EurOil: Baltic Pipe setbacks
Denmark’s Environmental and Food Appeals Board has repealed the country's Environmental Protection Agency's permit for the onshore part of the Baltic Pipe, a gas link between Norway and Poland, the Danish electricity and gas grids operator Energinet, which is building the pipeline in co-operation with Poland, said on June 3.
The board’s decision is a setback for Poland, which is building capacity to import gas from sources other than Russia.

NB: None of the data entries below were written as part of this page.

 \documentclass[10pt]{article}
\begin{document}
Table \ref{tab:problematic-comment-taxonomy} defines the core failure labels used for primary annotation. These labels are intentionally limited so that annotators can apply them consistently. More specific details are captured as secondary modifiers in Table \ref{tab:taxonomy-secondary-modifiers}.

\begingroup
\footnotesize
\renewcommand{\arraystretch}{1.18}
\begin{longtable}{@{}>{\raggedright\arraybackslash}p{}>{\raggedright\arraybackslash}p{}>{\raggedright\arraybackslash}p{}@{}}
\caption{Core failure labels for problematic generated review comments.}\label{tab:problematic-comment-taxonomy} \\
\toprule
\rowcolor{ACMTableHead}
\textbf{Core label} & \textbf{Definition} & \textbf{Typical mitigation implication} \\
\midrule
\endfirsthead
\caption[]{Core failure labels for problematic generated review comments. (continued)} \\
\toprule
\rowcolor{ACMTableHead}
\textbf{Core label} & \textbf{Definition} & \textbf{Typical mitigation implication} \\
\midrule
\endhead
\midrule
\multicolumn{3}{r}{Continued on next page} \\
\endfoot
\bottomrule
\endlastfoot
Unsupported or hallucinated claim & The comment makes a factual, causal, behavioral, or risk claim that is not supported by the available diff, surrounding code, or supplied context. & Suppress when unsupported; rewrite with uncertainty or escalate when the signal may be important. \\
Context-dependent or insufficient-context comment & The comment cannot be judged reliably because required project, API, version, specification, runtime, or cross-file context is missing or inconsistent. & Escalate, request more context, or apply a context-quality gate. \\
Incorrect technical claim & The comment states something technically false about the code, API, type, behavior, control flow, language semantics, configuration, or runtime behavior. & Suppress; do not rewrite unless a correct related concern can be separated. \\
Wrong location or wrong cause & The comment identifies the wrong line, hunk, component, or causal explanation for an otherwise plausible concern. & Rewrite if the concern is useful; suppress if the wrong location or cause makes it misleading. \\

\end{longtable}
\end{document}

Warsaw plans for the Baltic Pipe to start pumping gas from the Norwegian Sea – where Poland’s oil and gas company PGNiG has exploration and production licences – in late 2022.
Poland’s long-term supply contract with Russia’s Gazprom expires at the end of 2022. Poland has long said it is not going to renew it.
According to the board, the repealed permit “did not sufficiently describe the measures taken to protect dormice, Nordic birch mice and bats,” Energinet said in a statement.
The Danish grid operator says that it will now work to clarify what consequences the repealing of the permit will have for the Baltic Pipe project. An interim suspension of the pipeline’s construction appears inevitable, however.
“Energinet is at this moment preparing a plan for a temporary shutdown of construction activities until the required permit is in place,” Energinet said.
In other news, the developers behind what is expected to be Germany’s first LNG regasification terminal have said they are “extremely confident” they will “soon” finalise deals with customers and contractors ahead of taking a final investment decision.
The German LNG Terminal (GLT) consortium plans to build a terminal in Brunsbuettel capable of bringing ashore 8bn cubic metres per year of gas. In a statement on June 4, GLT said the project had obtained an exemption on tariff and network access regulations from the European Commission.
“The commercial framework conditions for the LNG terminal have now been determined,” GLT’s managing director, Rolf Brouwer, commented in a statement. “We are extremely confident that we will now soon be able to conclude binding contracts with our potential customers, and commission the EPC (engineering, procurement and construction) contractor. We hope that the planning permission procedures can take a decisive step forward in the near future. German LNG Terminal is ready to take this step too.”